Your task - Determine the number of lines in the listing below in which the word "unknownEndpoint" is present, and state it without comment.

Working data -
- Opening Delimiter -

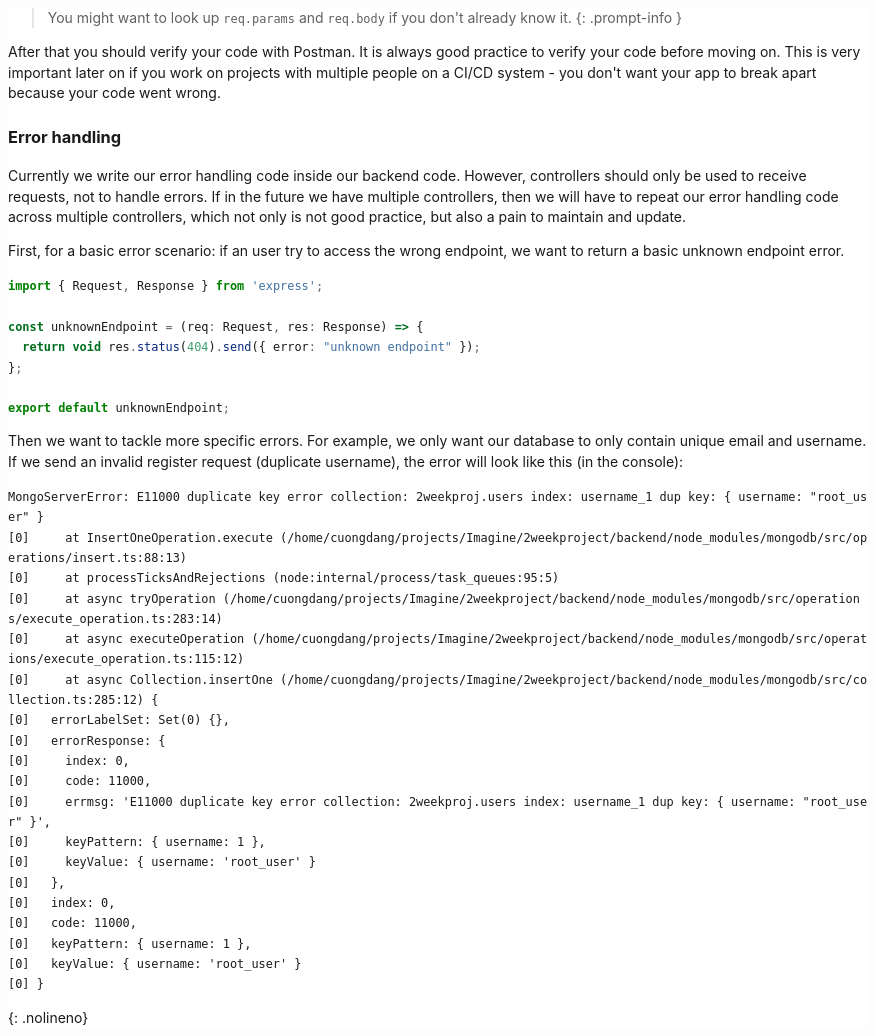> You might want to look up `req.params` and `req.body` if you don't already know it. 
{: .prompt-info }

After that you should verify your code with Postman. It is always good practice to verify your code before moving on. This is very important later on if you work on projects with multiple people on a CI/CD system - you don't want your app to break apart because your code went wrong. 

### Error handling

Currently we write our error handling code inside our backend code. However, controllers should only be used to receive requests, not to handle errors. If in the future we have multiple controllers, then we will have to repeat our error handling code across multiple controllers, which not only is not good practice, but also a pain to maintain and update. 

First, for a basic error scenario: if an user try to access the wrong endpoint, we want to return a basic unknown endpoint error. 

```typescript
import { Request, Response } from 'express';

const unknownEndpoint = (req: Request, res: Response) => {
  return void res.status(404).send({ error: "unknown endpoint" });
};

export default unknownEndpoint;
```

Then we want to tackle more specific errors. For example, we only want our database to only contain unique email and username. If we send an invalid register request (duplicate username), the error will look like this (in the console): 

```
MongoServerError: E11000 duplicate key error collection: 2weekproj.users index: username_1 dup key: { username: "root_user" }
[0]     at InsertOneOperation.execute (/home/cuongdang/projects/Imagine/2weekproject/backend/node_modules/mongodb/src/operations/insert.ts:88:13)
[0]     at processTicksAndRejections (node:internal/process/task_queues:95:5)
[0]     at async tryOperation (/home/cuongdang/projects/Imagine/2weekproject/backend/node_modules/mongodb/src/operations/execute_operation.ts:283:14)
[0]     at async executeOperation (/home/cuongdang/projects/Imagine/2weekproject/backend/node_modules/mongodb/src/operations/execute_operation.ts:115:12)
[0]     at async Collection.insertOne (/home/cuongdang/projects/Imagine/2weekproject/backend/node_modules/mongodb/src/collection.ts:285:12) {
[0]   errorLabelSet: Set(0) {},
[0]   errorResponse: {
[0]     index: 0,
[0]     code: 11000,
[0]     errmsg: 'E11000 duplicate key error collection: 2weekproj.users index: username_1 dup key: { username: "root_user" }',
[0]     keyPattern: { username: 1 },
[0]     keyValue: { username: 'root_user' }
[0]   },
[0]   index: 0,
[0]   code: 11000,
[0]   keyPattern: { username: 1 },
[0]   keyValue: { username: 'root_user' }
[0] }
```
{: .nolineno}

- Closing Delimiter -

Task response - 2